Фактически они не были победителями, потому что армия Криспа в конце концов вытеснила их с позиции, которую они пытались удержать.
Но даже поражение не имело значения. Имперская армия, прервав наступление, сейчас возвращалась в столицу.
Фостий до сих пор пытался понять смысл этого события. Почти всякий его разговор с отцом заканчивался ссорой. Но Фостий, сколько бы он ни противопоставлял себя отцу и ни выступал против большинства его принципов, не мог игнорировать длинный перечень отцовских побед. В глубине души он полагал, что Крисп станет относиться к фанасиотам так же, как к многочисленным прочим врагам. Но ошибся.
Дверь за его спиной распахнулась. Фостий обернулся.
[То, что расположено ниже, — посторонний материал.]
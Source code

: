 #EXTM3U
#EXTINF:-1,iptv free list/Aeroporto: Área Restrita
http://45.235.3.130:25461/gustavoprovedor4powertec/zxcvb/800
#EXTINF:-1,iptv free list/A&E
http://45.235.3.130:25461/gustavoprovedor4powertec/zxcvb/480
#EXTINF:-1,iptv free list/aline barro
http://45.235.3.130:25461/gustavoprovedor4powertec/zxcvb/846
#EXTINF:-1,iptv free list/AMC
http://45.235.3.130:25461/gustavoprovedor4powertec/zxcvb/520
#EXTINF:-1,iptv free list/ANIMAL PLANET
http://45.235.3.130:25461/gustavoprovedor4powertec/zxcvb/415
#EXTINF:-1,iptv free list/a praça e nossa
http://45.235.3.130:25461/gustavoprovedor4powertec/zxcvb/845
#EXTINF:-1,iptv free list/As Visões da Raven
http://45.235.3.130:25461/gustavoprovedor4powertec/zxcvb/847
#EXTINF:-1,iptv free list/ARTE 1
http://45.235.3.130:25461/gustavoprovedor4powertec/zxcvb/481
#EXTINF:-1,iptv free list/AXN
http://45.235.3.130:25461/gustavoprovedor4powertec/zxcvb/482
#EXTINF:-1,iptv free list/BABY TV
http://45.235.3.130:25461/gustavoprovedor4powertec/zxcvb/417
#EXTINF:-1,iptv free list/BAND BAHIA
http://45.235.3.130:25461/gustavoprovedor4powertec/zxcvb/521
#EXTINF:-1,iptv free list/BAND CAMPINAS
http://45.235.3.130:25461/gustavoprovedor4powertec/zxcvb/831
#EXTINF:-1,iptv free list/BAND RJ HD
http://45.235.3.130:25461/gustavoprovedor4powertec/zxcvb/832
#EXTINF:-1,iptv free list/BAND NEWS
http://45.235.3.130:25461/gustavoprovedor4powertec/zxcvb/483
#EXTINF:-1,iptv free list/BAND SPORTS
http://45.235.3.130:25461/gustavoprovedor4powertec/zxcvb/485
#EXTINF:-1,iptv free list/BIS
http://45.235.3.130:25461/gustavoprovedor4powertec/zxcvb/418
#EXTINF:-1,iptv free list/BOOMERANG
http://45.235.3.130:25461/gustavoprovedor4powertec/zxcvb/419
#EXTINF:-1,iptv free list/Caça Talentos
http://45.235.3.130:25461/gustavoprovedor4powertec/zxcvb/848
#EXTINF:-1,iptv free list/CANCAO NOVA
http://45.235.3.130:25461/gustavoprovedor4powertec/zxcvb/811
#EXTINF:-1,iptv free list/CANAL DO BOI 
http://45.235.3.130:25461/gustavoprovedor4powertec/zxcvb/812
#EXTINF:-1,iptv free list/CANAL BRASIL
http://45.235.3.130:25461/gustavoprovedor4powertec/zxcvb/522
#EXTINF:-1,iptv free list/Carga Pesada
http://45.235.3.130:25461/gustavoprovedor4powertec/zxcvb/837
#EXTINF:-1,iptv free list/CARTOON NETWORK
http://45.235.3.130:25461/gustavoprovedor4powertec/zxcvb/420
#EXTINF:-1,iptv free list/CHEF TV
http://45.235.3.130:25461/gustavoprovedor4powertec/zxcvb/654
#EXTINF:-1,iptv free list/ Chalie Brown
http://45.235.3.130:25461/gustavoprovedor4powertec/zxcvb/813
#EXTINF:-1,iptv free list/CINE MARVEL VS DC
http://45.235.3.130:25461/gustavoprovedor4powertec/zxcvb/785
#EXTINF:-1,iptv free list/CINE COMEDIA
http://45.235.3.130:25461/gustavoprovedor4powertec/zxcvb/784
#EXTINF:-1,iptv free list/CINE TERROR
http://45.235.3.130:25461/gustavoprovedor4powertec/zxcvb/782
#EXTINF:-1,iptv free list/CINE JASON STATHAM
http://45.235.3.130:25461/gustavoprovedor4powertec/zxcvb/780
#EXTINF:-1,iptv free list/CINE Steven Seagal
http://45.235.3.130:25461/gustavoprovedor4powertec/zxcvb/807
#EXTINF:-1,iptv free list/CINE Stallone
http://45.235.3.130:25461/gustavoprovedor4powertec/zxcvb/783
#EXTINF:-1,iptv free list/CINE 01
Всегда неприятная ухмылка Сиагрия сейчас показалась ему отвратительной.
— Эй, ты, пошли вниз, — сказал головорез. — Ливаний хочет с тобой потолковать.
Фостию не очень-то хотелось толковать с предводителем фанасиотов, но Сиагрий не предоставил ему выбора. Отступив в сторону, он пропустил Фостия вперед — не из почтительности, а чтобы помешать ему сделать что-нибудь за его спиной. Фостию было приятно, что его считают опасным; он стал бы еще счастливее, если бы это соответствовало реальности.
Винтовая лестница не имела перил, и Фостий знал, что если споткнется, то скатится до самого низа. Сиагрий, конечно же, будет хохотать тем громче, чем больше костей Фостий переломает.
Поэтому юноша на каждом шагу ставил ногу с предельной осторожностью, твердо решив не давать Сиагрию поводов для веселья.
Оказавшись у подножия лестницы, он, как это вошло у него уже в привычку, прошептал благодарственную молитву Фосу, столь же привычно убедившись сперва, что его никто не слышит. За долгие годы Крисп несколько раз сумел добиться важных успехов, просто умалчивая о неудачах и недостатках. И хотя это была отцовская тактика, Фостий успел убедиться в ее действенности.